Court resolution of this overreaching and constitutional violation is not certain, because it’s unclear whether any citizen would meet the threshold standing issue to bring suit. It’s hard to see what “personal stake” sufficient to permit such a suit private citizens would have.
This is particularly unfortunate since nothing gives the executive more power to “control the legislation of congress, and paralyze the administration of justice” than the executive’s refusal to enforce the law (Kendall v. United States ).
The House Ways and Means Committee is exploring the legality of this move, but frankly, unless the House is willing to initiate censure or impeachment proceedings, I do not see that there is much more than public exposure they can hope to achieve.
In the states, Republicans, independents, and patriots of every stripe in every legislature should offer up and fight to pass censure resolutions against this power-grab.
With the news this week that Attorney General Holder’s Department of Justice had used tax-paid employees of his department to foment the demonstrations which forced the prosecution of George Zimmerman, it is apparent that something is very seriously wrong.
John Fund offers up more on the effect of Obama’s lawlessness should more concrete examples be needed to persuade legislatures of the need for passage of censure resolutions:
I wondered back in 2008 how the federal government’s focus would change with a left-wing “community organizer” installed as president. We now have a partial answer. It appears that some of the tactics and approaches ACORN used have been moved into the Justice Department and other federal agencies. In the old days, when individual appropriations bills for federal agencies were still passed by Congress, it was possible to defund groups like ACORN. But now, with congressional gridlock ensuring that federal agencies are financed by dubious annual spending resolutions that simply continue existing program funding, any effective oversight by Congress is a dead letter. The question now isn’t really how many other left-wing “community organizing” projects like the one at Justice are being subsidized by the Obama administration. The real issue is whether the entire Obama administration has basically become an enabler and cheerleader for every Saul Alinsky tactic its radical appointees want to embrace – from the Department of Housing and Urban Development’s bullying local officials over public-housing construction demands to the Environmental Protection Agency’s colluding with environmentalist groups to lose lawsuits the groups file against the EPA in court.
I had thought until this week that the American Dreyfus trial — the martyrdom of George Zimmerman — was an unfortunate local miscarriage of justice. To watch the trial unfold was to be appalled at the outrageous prosecution. Talk Left’s Jeralyn E. Merritt put it well:
Whether George Zimmerman is acquitted or convicted, and I am not making any predictions before hearing closing arguments and reading the jury instructions, the legacy of this case will be that the media never gets it right, and worse, that a group of lawyers, with the aid of a public relations team, who had a financial stake in the outcome of pending and anticipated civil litigation, were allowed to commandeer control of Florida’s criminal justice system, in pursuit of a divisive, personal agenda.

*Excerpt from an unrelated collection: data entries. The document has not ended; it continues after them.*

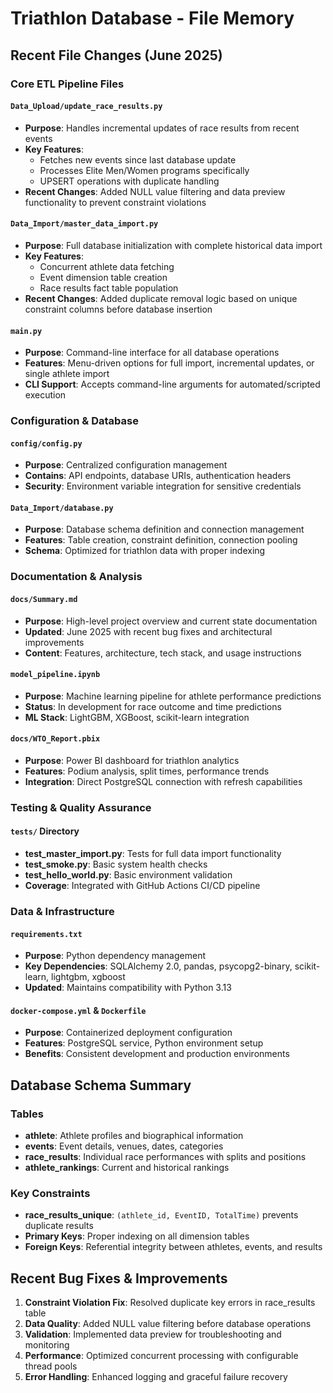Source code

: # Triathlon Database - File Memory

## Recent File Changes (June 2025)

### Core ETL Pipeline Files

#### `Data_Upload/update_race_results.py`
- **Purpose**: Handles incremental updates of race results from recent events
- **Key Features**: 
  - Fetches new events since last database update
  - Processes Elite Men/Women programs specifically
  - UPSERT operations with duplicate handling
- **Recent Changes**: Added NULL value filtering and data preview functionality to prevent constraint violations

#### `Data_Import/master_data_import.py`
- **Purpose**: Full database initialization with complete historical data import
- **Key Features**:
  - Concurrent athlete data fetching
  - Event dimension table creation
  - Race results fact table population
- **Recent Changes**: Added duplicate removal logic based on unique constraint columns before database insertion

#### `main.py`
- **Purpose**: Command-line interface for all database operations
- **Features**: Menu-driven options for full import, incremental updates, or single athlete import
- **CLI Support**: Accepts command-line arguments for automated/scripted execution

### Configuration & Database

#### `config/config.py`
- **Purpose**: Centralized configuration management
- **Contains**: API endpoints, database URIs, authentication headers
- **Security**: Environment variable integration for sensitive credentials

#### `Data_Import/database.py`
- **Purpose**: Database schema definition and connection management
- **Features**: Table creation, constraint definition, connection pooling
- **Schema**: Optimized for triathlon data with proper indexing

### Documentation & Analysis

#### `docs/Summary.md`
- **Purpose**: High-level project overview and current state documentation
- **Updated**: June 2025 with recent bug fixes and architectural improvements
- **Content**: Features, architecture, tech stack, and usage instructions

#### `model_pipeline.ipynb`
- **Purpose**: Machine learning pipeline for athlete performance predictions
- **Status**: In development for race outcome and time predictions
- **ML Stack**: LightGBM, XGBoost, scikit-learn integration

#### `docs/WTO_Report.pbix`
- **Purpose**: Power BI dashboard for triathlon analytics
- **Features**: Podium analysis, split times, performance trends
- **Integration**: Direct PostgreSQL connection with refresh capabilities

### Testing & Quality Assurance

#### `tests/` Directory
- **test_master_import.py**: Tests for full data import functionality
- **test_smoke.py**: Basic system health checks
- **test_hello_world.py**: Basic environment validation
- **Coverage**: Integrated with GitHub Actions CI/CD pipeline

### Data & Infrastructure

#### `requirements.txt`
- **Purpose**: Python dependency management
- **Key Dependencies**: SQLAlchemy 2.0, pandas, psycopg2-binary, scikit-learn, lightgbm, xgboost
- **Updated**: Maintains compatibility with Python 3.13

#### `docker-compose.yml` & `Dockerfile`
- **Purpose**: Containerized deployment configuration
- **Features**: PostgreSQL service, Python environment setup
- **Benefits**: Consistent development and production environments

## Database Schema Summary

### Tables
- **athlete**: Athlete profiles and biographical information
- **events**: Event details, venues, dates, categories
- **race_results**: Individual race performances with splits and positions
- **athlete_rankings**: Current and historical rankings

### Key Constraints
- **race_results_unique**: `(athlete_id, EventID, TotalTime)` prevents duplicate results
- **Primary Keys**: Proper indexing on all dimension tables
- **Foreign Keys**: Referential integrity between athletes, events, and results

## Recent Bug Fixes & Improvements
1. **Constraint Violation Fix**: Resolved duplicate key errors in race_results table
2. **Data Quality**: Added NULL value filtering before database operations
3. **Validation**: Implemented data preview for troubleshooting and monitoring
4. **Performance**: Optimized concurrent processing with configurable thread pools
5. **Error Handling**: Enhanced logging and graceful failure recovery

Their transformation of a tragic but spontaneous shooting into the crime of the century, and their relentless demonization of the person they deemed responsible, not for a tragic killing, but for “cold-blooded murder,” has called into question the political motives and ethics of the officials serving in the Executive branch of Florida’s government, ruined the career of other public officials, turned the lives of the Zimmerman family, who are as innocent as their grieving clients, into a nightmare, and along the way, set back any chance of a rational discussion of the very cause they were promoting, probably for years.
The problems of racial disparity and arbitrary enforcement of our criminal laws are real, systemic and need to be addressed. Criminal defense lawyers see it and fight to correct it every day. From charging decisions to plea offers to sentences, the system is not fair and everybody knows it.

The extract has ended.